Changing your place of work can be disruptive. It may mean a longer or less convenient journey to get there each day. It could mean rearranging childcare commitments and, in some cases, it can mean uprooting your family and moving them to a new home. 

Faced with these challenges, many employees just resign and look for another job instead. However, you are often entitled to a Redundancy payment in this situation and you may even be able to claim Unfair Dismissal.

There are two different scenarios to consider. The first is when the employer remains the same but it decides to change the place of work for a business reason. The second is when one employer takes over the business of another, based in a different location, and the employees move from one to another in what is known as a TUPE transfer.

When the employer stays the same, your rights will depend on your Employment Contract. There will sometimes be a mobility clause which allows the employer to change your place of work. Depending on what the mobility clause says and the reasonableness of the move required, you may still be able to challenge it. For example, if your contract says that you can be sent to work anywhere in the UK and you are moved from London to Carlisle, this may well be unreasonable and you may well be able to make a claim. If there is no mobility clause, an attempt to change your workplace may mean you are considered redundant, if you are not prepared to accept it.

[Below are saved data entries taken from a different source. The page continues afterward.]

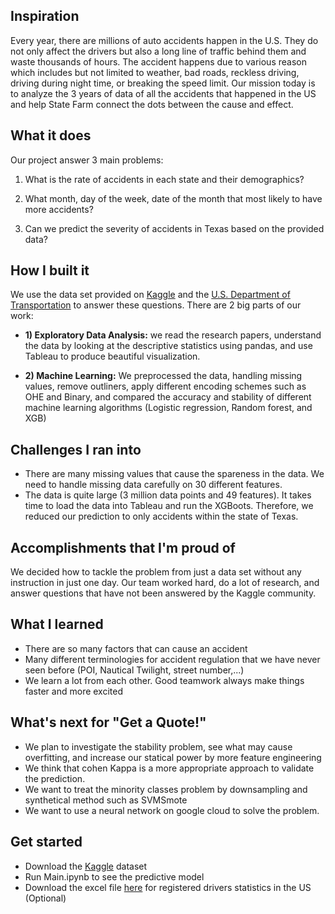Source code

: ## Inspiration
Every year, there are millions of auto accidents happen in the U.S. They do not only affect the drivers but also a long line of traffic behind them and waste thousands of hours. The accident happens due to various reason which includes but not limited to weather, bad roads, reckless driving, driving during night time, or breaking the speed limit. Our mission today is to analyze the 3 years of data of all the accidents that happened in the US and help State Farm connect the dots between the cause and effect.

## What it does
Our project answer 3 main problems:
1) What is the rate of accidents in each state and their demographics?

2) What month, day of the week, date of the month that most likely to have more accidents?

3) Can we predict the severity of accidents in Texas based on the provided data?

## How I built it
We use the data set provided on [Kaggle](https://www.kaggle.com/sobhanmoosavi/us-accidents) and the [U.S. Department of Transportation](https://www.fhwa.dot.gov/policyinformation/statistics/2018/dl22.cfm) to answer these questions. There are 2 big parts of our work:
* **1) Exploratory Data Analysis:** we read the research papers, understand the data by looking at the descriptive statistics using pandas, and use Tableau to produce beautiful visualization.

* **2) Machine Learning:** We preprocessed the data, handling missing values, remove outliners, apply different encoding schemes such as OHE and Binary, and compared the accuracy and stability of different machine learning algorithms  (Logistic regression, Random forest, and XGB)

## Challenges I ran into
* There are many missing values that cause the spareness in the data. We need to handle missing data carefully on 30 different features.
* The data is quite large (3 million data points and 49 features). It takes time to load the data into Tableau and run the XGBoots. Therefore, we reduced our prediction to only accidents within the state of Texas.

## Accomplishments that I'm proud of
We decided how to tackle the problem from just a data set without any instruction in just one day. Our team worked hard, do a lot of research, and answer questions that have not been answered by the Kaggle community. 

## What I learned
* There are so many factors that can cause an accident
* Many different terminologies for accident regulation that we have never seen before (POI, Nautical Twilight, street number,...)
* We learn a lot from each other. Good teamwork always make things faster and more excited

## What's next for "Get a Quote!"
* We plan to investigate the stability problem, see what may cause overfitting, and increase our statical power by more feature engineering
* We think that cohen Kappa is a more appropriate approach to validate the prediction.
* We want to treat the minority classes problem by downsampling and synthetical method such as SVMSmote
* We want to use a neural network on google cloud to solve the problem.

## Get started
* Download the [Kaggle](https://www.kaggle.com/sobhanmoosavi/us-accidents) dataset
* Run Main.ipynb to see the predictive model
* Download the excel file [here](https://www.fhwa.dot.gov/policyinformation/statistics/2018/dl22.cfm) for registered drivers statistics in the US (Optional)
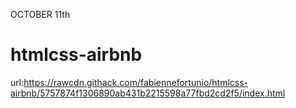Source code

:OCTOBER 11th
# htmlcss-airbnb

url:https://rawcdn.githack.com/fabiennefortunio/htmlcss-airbnb/5757874f1306890ab431b2215598a77fbd2cd2f5/index.html
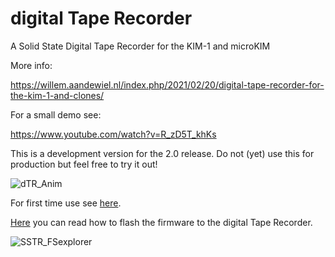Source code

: # digital Tape Recorder

A Solid State Digital Tape Recorder for the KIM-1 and microKIM

More info:

https://willem.aandewiel.nl/index.php/2021/02/20/digital-tape-recorder-for-the-kim-1-and-clones/

For a small demo see:

https://www.youtube.com/watch?v=R_zD5T_khKs

This is a development version for the 2.0 release.
Do not (yet) use this for production but feel free to try it out!


![dTR_Anim](https://user-images.githubusercontent.com/5585427/109011507-3f67fa80-76b1-11eb-91c5-ab61ccd1cf4a.gif)

For first time use see [here](docs/firstTimeUse.md).

[Here](docs/flashFirmware.md) you can read how to flash the firmware to the digital Tape Recorder.

![SSTR_FSexplorer](https://user-images.githubusercontent.com/5585427/108217058-73807000-7133-11eb-94bc-dc09b9f65778.png)

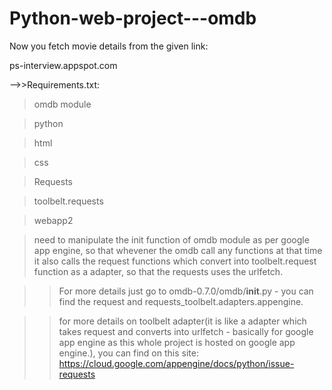 # Python-web-project---omdb

Now you fetch movie details from the given link:

ps-interview.appspot.com

-->>Requirements.txt:

> omdb module

> python

> html

> css

> Requests

> toolbelt.requests

> webapp2

> need to manipulate the init function of omdb module as per google app engine, so that whevener the omdb call any functions at that time it also calls the request functions which convert into toolbelt.request function as a adapter, so that the requests uses the urlfetch.

>> For more details just go to omdb-0.7.0/omdb/__init__.py - you can find the request and requests_toolbelt.adapters.appengine.

>> for more details on toolbelt adapter(it is like a adapter which takes request and converts into urlfetch - basically for google app engine as this whole project is hosted on google app engine.), you can find on this site:
https://cloud.google.com/appengine/docs/python/issue-requests
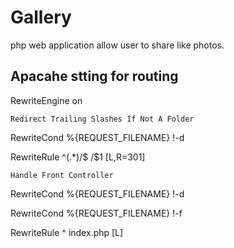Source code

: # Gallery

 php web application allow user to share like photos.

## Apacahe stting for routing

RewriteEngine on

`Redirect Trailing Slashes If Not A Folder`

RewriteCond %{REQUEST_FILENAME} !-d

RewriteRule ^(.*)/$ /$1 [L,R=301]

`Handle Front Controller`

RewriteCond %{REQUEST_FILENAME} !-d

RewriteCond %{REQUEST_FILENAME} !-f

RewriteRule ^ index.php [L]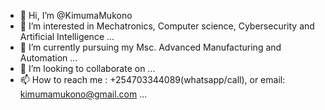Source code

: - 👋 Hi, I’m @KimumaMukono
- 👀 I’m interested in Mechatronics, Computer science, Cybersecurity and Artificial Intelligence ...
- 🌱 I’m currently pursuing my Msc. Advanced Manufacturing and Automation ...
- 💞️ I’m looking to collaborate on ...
- 📫 How to reach me : +254703344089(whatsapp/call), or email: kimumamukono@gmail.com ...

<!---
KimumaMukono/KimumaMukono is a ✨ special ✨ repository because its `README.md` (this file) appears on your GitHub profile.
You can click the Preview link to take a look at your changes.
--->
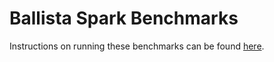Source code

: # Ballista Spark Benchmarks

Instructions on running these benchmarks can be found [here](../../benchmarks).

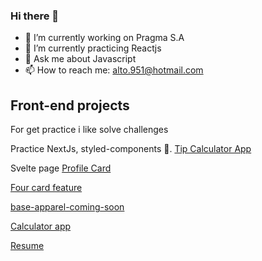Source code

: ### Hi there 👋

<!--
**jetobe95/jetobe95** is a ✨ _special_ ✨ repository because its `README.md` (this file) appears on your GitHub profile.

Here are some ideas to get you started:


-->


- 🔭 I’m currently working on Pragma S.A
- 🌱 I’m currently practicing Reactjs 
- 💬 Ask me about Javascript
- 📫 How to reach me: alto.951@hotmail.com


## Front-end projects
For get practice i like solve challenges


Practice NextJs, styled-components 💅. [Tip Calculator App](https://tip-calculator-app-main-six.vercel.app/)

Svelte page [Profile Card](https://profile-card-component-snowy.vercel.app/)

[Four card feature](https://react-four-card-feature-2.vercel.app/)

[base-apparel-coming-soon](https://jetobe95.github.io/base-apparel-coming-soon/)

[Calculator app](https://calculator-app-98lstbmmq-alto951.vercel.app/)

[Resume](resume-nextjs-phi.vercel.app)
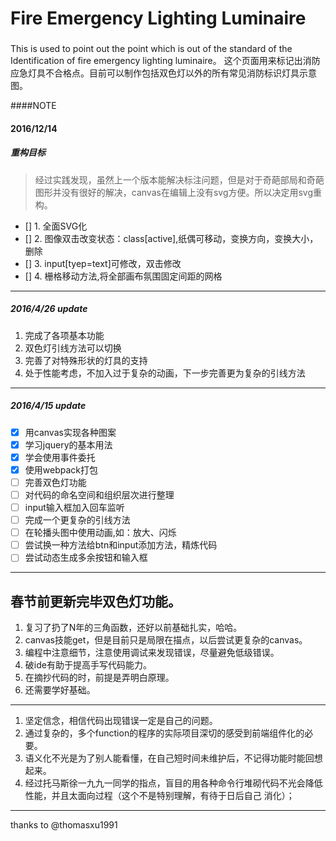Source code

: # Fire Emergency Lighting Luminaire
###
This is used to point out the point which is out of the standard of the Identification of fire emergency lighting luminaire。
这个页面用来标记出消防应急灯具不合格点。目前可以制作包括双色灯以外的所有常见消防标识灯具示意图。

####NOTE
#### 2016/12/14
##### 重构目标
  > 经过实践发现，虽然上一个版本能解决标注问题，但是对于奇葩部局和奇葩图形并没有很好的解决，canvas在编辑上没有svg方便。所以决定用svg重构。
- [] 1. 全面SVG化
- [] 2. 图像双击改变状态：class[active],纸偶可移动，变换方向，变换大小，删除
- [] 3. input[tyep=text]可修改，双击修改
- [] 4. 栅格移动方法,将全部画布氛围固定间距的网格
-----
##### 2016/4/26 update
1. 完成了各项基本功能
2. 双色灯引线方法可以切换
3. 完善了对特殊形状的灯具的支持
4. 处于性能考虑，不加入过于复杂的动画，下一步完善更为复杂的引线方法  

------
##### 2016/4/15 update
- [x] 用canvas实现各种图案
- [x] 学习jquery的基本用法
- [x] 学会使用事件委托
- [x] 使用webpack打包
- [ ] 完善双色灯功能
- [ ] 对代码的命名空间和组织层次进行整理
- [ ] input输入框加入回车监听
- [ ] 完成一个更复杂的引线方法
- [ ] 在轮播头图中使用动画,如：放大、闪烁
- [ ] 尝试换一种方法给btn和input添加方法，精炼代码
- [ ] 尝试动态生成多余按钮和输入框

----------------
春节前更新完毕双色灯功能。
----------------------

1. 复习了扔了N年的三角函数，还好以前基础扎实，哈哈。
2. canvas技能get，但是目前只是局限在描点，以后尝试更复杂的canvas。
3. 编程中注意细节，注意使用调试来发现错误，尽量避免低级错误。
4. 破ide有助于提高手写代码能力。
5. 在摘抄代码的时，前提是弄明白原理。
6. 还需要学好基础。

-----
1. 坚定信念，相信代码出现错误一定是自己的问题。
2. 通过复杂的，多个function的程序的实际项目深切的感受到前端组件化的必要。
3. 语义化不光是为了别人能看懂，在自己短时间未维护后，不记得功能时能回想起来。
4. 经过托马斯徐一九九一同学的指点，盲目的用各种命令行堆砌代码不光会降低性能，并且太面向过程（这个不是特别理解，有待于日后自己    消化）；


------
thanks to @thomasxu1991
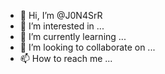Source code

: - 👋 Hi, I’m @J0N4SrR
- 👀 I’m interested in ...
- 🌱 I’m currently learning ...
- 💞️ I’m looking to collaborate on ...
- 📫 How to reach me ...

<!---
J0N4SrR/J0N4SrR is a ✨ special ✨ repository because its `README.md` (this file) appears on your GitHub profile.
You can click the Preview link to take a look at your changes.
--->
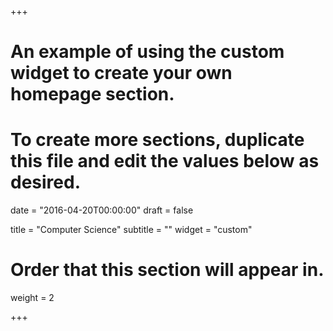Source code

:+++
# An example of using the custom widget to create your own homepage section.
# To create more sections, duplicate this file and edit the values below as desired.

date = "2016-04-20T00:00:00"
draft = false

title = "Computer Science"
subtitle = ""
widget = "custom"

# Order that this section will appear in.
weight = 2

+++
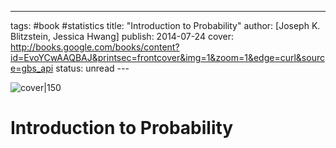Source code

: --- 
tags: #book #statistics 
title: "Introduction to Probability" 
author: [Joseph K. Blitzstein, Jessica Hwang] 
publish: 2014-07-24 
cover: http://books.google.com/books/content?id=EvoYCwAAQBAJ&printsec=frontcover&img=1&zoom=1&edge=curl&source=gbs_api 
status: unread --- 

![cover|150](http://books.google.com/books/content?id=EvoYCwAAQBAJ&printsec=frontcover&img=1&zoom=1&edge=curl&source=gbs_api) 

# Introduction to Probability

In a TUPE scenario, the new employer was not allowed to use the transfer as a reason to change the place of work, even if the new employer was based in a different location from the old one. The case of Tapere v South London & Maudsley NHS Trust decided that, if there was such a change to the place of work, this was an automatically Unfair Dismissal. In January 2014, the law was changed so that this is no longer the case. However, many employees will still be entitled to receive a Redundancy payment in this situation. Some employers may try to use TUPE as a way of trying to avoid making Redundancy payments so this is a very important right.

If you don’t want to move to a new location, it is very tempting just to resign. However, you could lose your right to a Redundancy payment or other claim if you resign too soon. So if your employer wants you to move, we strongly recommend seeking specialist legal advice.